Jack Losch, Player on First Little League World Series Championship Team, Passes Away

Played college and pro football, and was a jet fighter pilot

Jack Losch delivers remarks in 1996 at the announcement naming him as the honorary chairman of the Little League Baseball World Series 50th Anniversary Celebration Committee.

WILLIAMSPORT, Pa. (May 28, 2004) – Little League International is saddened by the passing early this morning of John “Jack” Losch, who was the center fielder on the first Little League Baseball World Series championship team, then went on to a life many could only dream about.

Jack Losch went two-for-four for Williamsport’s Maynard Midgets in a 16-7 victory against Lock Haven, Pa., in the first Little League Baseball World Series championship game on Aug. 23, 1947.
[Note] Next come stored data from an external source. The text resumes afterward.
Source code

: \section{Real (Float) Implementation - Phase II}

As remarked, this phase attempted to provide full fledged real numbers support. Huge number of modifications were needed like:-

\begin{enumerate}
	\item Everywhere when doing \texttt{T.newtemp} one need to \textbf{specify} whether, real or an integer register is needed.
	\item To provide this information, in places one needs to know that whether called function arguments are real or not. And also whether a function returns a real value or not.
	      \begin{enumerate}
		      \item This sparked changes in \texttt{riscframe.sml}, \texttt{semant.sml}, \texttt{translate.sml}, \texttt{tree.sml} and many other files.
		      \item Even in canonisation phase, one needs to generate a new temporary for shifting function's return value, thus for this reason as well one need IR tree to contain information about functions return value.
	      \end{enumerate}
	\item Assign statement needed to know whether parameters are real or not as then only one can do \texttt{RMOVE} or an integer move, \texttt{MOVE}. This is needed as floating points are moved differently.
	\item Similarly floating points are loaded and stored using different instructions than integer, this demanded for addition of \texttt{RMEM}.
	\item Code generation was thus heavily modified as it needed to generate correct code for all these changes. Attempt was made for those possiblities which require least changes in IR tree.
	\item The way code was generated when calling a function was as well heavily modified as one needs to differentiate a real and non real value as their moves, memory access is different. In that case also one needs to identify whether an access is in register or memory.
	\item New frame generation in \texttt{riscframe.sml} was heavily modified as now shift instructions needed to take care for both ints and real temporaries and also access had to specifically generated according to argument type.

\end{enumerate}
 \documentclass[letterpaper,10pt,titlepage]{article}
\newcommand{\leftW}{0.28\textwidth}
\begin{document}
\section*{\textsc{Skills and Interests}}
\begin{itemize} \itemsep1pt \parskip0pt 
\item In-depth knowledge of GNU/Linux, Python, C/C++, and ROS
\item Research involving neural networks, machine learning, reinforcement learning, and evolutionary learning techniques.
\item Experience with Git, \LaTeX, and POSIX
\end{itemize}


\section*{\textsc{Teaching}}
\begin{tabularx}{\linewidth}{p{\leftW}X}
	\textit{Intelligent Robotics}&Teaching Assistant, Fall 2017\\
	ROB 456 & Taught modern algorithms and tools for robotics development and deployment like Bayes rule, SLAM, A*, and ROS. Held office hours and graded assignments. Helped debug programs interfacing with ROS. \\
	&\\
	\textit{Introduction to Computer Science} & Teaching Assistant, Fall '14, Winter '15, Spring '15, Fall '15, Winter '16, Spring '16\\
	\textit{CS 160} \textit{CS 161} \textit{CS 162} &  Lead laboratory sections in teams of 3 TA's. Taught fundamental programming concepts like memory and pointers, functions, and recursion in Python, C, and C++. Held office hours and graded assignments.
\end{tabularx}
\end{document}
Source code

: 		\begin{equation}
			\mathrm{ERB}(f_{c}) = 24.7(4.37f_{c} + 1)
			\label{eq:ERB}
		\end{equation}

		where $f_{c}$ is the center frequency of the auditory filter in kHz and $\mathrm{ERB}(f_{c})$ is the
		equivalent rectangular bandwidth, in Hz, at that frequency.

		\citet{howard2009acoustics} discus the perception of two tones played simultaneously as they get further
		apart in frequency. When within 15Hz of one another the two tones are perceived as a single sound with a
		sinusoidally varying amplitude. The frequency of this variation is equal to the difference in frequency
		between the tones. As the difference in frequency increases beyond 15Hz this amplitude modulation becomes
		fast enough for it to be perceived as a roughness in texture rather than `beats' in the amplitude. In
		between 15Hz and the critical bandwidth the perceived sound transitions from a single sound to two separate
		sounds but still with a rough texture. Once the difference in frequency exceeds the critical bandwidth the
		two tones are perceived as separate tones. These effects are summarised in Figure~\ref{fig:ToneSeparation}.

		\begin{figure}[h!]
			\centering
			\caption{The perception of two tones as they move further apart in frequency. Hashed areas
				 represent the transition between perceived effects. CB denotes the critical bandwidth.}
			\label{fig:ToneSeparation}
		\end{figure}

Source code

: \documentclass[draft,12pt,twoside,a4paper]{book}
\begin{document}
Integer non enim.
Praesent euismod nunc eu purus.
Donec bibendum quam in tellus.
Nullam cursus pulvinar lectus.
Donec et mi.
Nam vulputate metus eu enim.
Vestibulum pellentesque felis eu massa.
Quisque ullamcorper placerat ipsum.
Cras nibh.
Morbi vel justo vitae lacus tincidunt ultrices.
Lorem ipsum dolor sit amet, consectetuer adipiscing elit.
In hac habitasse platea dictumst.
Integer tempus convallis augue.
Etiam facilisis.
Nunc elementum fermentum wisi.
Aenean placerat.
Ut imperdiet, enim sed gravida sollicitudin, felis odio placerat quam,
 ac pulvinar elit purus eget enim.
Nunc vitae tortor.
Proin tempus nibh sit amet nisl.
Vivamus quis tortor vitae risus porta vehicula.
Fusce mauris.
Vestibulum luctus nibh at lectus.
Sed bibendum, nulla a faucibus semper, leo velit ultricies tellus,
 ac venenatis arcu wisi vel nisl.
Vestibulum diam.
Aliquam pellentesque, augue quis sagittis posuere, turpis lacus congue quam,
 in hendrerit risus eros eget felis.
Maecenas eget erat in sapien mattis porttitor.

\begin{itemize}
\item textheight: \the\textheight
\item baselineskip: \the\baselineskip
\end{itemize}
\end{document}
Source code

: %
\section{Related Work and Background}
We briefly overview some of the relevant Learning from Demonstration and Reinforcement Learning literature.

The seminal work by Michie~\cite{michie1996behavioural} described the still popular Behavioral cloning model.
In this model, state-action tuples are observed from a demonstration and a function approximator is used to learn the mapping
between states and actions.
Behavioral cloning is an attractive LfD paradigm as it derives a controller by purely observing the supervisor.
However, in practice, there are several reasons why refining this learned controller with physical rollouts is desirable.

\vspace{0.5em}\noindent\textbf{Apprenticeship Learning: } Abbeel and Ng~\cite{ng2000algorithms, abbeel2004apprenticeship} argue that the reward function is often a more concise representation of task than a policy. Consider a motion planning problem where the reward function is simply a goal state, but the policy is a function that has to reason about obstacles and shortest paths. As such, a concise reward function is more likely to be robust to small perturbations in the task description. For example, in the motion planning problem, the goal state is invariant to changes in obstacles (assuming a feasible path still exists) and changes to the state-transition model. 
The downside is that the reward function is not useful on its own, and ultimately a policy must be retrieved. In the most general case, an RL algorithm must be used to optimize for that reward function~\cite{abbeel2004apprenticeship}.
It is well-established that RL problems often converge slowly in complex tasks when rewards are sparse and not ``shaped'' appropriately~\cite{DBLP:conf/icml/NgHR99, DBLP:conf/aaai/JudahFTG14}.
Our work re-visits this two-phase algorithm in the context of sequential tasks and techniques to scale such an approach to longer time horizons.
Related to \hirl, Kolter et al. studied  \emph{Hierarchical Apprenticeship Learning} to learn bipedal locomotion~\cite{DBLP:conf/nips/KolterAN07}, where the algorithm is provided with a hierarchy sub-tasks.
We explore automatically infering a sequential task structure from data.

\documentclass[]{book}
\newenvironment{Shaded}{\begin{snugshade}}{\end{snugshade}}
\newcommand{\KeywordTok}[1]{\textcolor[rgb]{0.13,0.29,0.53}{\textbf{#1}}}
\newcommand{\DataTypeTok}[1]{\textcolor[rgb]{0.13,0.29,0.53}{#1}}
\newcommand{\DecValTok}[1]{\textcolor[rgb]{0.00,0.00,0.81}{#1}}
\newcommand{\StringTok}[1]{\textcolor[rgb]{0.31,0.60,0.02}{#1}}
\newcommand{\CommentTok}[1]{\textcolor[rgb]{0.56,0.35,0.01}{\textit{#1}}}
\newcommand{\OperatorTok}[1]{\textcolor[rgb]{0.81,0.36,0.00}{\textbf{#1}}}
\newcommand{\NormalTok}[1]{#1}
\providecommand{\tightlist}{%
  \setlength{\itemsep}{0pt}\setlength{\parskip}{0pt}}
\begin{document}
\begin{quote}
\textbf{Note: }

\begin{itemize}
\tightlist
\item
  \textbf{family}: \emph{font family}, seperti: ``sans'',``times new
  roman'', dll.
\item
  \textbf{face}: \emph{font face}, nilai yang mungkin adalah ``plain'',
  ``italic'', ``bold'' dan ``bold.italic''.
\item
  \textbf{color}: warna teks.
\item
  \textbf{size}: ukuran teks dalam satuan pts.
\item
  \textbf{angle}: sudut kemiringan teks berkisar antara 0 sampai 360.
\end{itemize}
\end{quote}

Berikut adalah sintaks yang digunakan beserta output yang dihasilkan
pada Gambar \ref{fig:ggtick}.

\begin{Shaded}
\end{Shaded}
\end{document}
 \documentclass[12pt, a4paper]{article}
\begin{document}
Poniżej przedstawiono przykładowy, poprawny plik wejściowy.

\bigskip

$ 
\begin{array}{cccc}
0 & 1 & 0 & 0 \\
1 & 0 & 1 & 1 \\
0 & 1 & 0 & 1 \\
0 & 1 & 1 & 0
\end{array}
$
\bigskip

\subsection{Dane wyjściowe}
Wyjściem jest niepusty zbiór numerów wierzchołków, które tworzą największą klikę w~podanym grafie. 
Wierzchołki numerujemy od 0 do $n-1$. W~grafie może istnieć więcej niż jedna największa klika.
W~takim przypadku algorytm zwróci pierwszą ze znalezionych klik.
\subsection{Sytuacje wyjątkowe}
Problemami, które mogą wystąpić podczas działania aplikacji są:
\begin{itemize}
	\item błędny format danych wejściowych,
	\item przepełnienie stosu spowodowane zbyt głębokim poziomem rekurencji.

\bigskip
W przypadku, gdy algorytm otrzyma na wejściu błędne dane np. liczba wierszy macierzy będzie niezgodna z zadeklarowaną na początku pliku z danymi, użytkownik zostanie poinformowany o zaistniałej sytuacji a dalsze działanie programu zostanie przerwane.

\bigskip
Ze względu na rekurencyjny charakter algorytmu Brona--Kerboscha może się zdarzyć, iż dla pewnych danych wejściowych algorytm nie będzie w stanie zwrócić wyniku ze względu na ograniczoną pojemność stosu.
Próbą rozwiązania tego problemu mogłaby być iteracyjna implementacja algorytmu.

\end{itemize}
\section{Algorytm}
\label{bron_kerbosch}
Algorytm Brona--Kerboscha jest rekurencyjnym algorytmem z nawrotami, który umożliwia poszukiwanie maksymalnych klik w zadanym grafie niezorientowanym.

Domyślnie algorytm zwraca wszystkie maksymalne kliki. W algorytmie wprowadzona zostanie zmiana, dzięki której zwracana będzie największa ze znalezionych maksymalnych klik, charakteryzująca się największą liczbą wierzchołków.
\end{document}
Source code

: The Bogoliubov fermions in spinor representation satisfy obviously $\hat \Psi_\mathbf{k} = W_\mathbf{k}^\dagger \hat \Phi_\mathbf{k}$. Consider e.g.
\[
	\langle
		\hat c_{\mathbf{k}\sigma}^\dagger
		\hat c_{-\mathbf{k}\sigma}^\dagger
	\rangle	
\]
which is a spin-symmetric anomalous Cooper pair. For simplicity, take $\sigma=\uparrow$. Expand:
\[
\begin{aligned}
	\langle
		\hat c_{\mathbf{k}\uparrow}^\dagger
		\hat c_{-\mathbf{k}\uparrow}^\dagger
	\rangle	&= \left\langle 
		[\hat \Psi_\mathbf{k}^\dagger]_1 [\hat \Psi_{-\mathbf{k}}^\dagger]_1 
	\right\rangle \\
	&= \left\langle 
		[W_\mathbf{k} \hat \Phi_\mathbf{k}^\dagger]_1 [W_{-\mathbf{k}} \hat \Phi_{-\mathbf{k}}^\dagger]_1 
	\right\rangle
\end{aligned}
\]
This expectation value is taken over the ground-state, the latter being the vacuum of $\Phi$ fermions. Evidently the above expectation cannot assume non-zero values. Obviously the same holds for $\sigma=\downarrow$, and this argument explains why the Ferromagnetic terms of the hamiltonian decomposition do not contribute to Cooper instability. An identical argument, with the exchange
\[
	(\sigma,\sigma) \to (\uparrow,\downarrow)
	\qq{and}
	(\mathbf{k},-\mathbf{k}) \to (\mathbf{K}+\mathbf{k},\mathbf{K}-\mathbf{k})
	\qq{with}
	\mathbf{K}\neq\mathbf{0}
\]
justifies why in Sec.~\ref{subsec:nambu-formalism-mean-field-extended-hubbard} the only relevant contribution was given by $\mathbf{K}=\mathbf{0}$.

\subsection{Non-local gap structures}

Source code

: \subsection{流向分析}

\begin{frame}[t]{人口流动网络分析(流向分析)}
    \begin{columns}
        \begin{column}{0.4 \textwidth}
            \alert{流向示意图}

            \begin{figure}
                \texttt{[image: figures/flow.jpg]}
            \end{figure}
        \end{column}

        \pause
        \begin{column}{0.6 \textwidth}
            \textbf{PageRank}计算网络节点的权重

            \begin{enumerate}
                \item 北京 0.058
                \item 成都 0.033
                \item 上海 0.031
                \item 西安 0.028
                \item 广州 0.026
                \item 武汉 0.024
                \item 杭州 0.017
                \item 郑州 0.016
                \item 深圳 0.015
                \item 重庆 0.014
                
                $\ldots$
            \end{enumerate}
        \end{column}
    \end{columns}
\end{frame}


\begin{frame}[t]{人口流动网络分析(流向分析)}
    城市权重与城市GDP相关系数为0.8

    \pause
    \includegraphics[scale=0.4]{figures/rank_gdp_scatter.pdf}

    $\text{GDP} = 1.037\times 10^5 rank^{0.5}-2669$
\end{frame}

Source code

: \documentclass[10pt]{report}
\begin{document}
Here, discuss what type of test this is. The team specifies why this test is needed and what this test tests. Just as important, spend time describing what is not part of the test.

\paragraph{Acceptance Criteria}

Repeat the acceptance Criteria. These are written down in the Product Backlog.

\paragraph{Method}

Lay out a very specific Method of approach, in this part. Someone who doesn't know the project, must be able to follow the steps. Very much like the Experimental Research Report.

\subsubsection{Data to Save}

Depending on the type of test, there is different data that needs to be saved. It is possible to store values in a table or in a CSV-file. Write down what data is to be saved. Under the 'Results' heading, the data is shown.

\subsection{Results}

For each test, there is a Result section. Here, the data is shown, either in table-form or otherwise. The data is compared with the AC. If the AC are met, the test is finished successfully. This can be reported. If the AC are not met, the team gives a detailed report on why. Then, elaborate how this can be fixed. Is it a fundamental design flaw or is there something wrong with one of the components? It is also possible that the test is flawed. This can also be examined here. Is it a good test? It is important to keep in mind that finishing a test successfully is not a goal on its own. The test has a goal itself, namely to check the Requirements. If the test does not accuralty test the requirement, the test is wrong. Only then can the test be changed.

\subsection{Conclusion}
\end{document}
“Those are the kind of memories that stick with you forever,” said Mr. Losch in 1996, when he was named honorary chairman of the Little League Baseball World Series 50th Anniversary Celebration Committee, just after retiring and moving back to the Williamsport area. “Playing in the Little League World Series gave me the confidence in myself to know there was nothing I couldn’t do.”

Mr. Losch went on to become a multi-sport star at Williamsport High School, and he earned a football scholarship to the University of Miami. An All-America running back, he still holds the Hurricanes’ team record for the longest run from scrimmage, 90 yards (in a 1955 game against Bucknell University). His 39.3-yards-per-carry average in that game also stands as a record at Miami. He led the team in receiving yards (206) and points scored (31) that year.

A first-round draft choice of the Green Bay Packers in 1956, Mr. Losch was picked 16 rounds ahead of future Pro Football Hall of Fame quarterback Bart Starr. Mr. Losch spent one year in the National Football League, then served in the U.S. Air Force for three years as a jet fighter pilot. He could not return to football because of an injury, so he went on to the world of business. He retired in 1996 after 37 years at General Motors, where he was Director of Fleet Services.

“Throughout his life, Jack Losch remained a great friend of Little League,” said Stephen D. Keener, president and chief executive officer of Little League Baseball and Softball. “Nobody has had a life quite like Jack’s, and we will all miss him.”
Mr. Losch’s brother, Joe, has been a Little League staff member for more than three decades, and is now the vice president of operations and corporate secretary for Little League Baseball and Softball.

“Jack and Joe were as close as two brothers can be,” Mr. Keener said. “Joe has always talked about his brother with well-deserved pride. Our prayers and our deepest sympathy goes to the Losch family and all of Jack’s many friends.”

In the next few weeks, Little League International will be considering an appropriate way to memorialize the life and contributions of Jack Losch to the Little League program.
 

The 1947 Little League Baseball World Series champions, the Maynard Midgets of Williamsport, Pa., were the first Series champions in Little League's history. Jack Losch, who played center field for the team, is standing directly behind the trophy.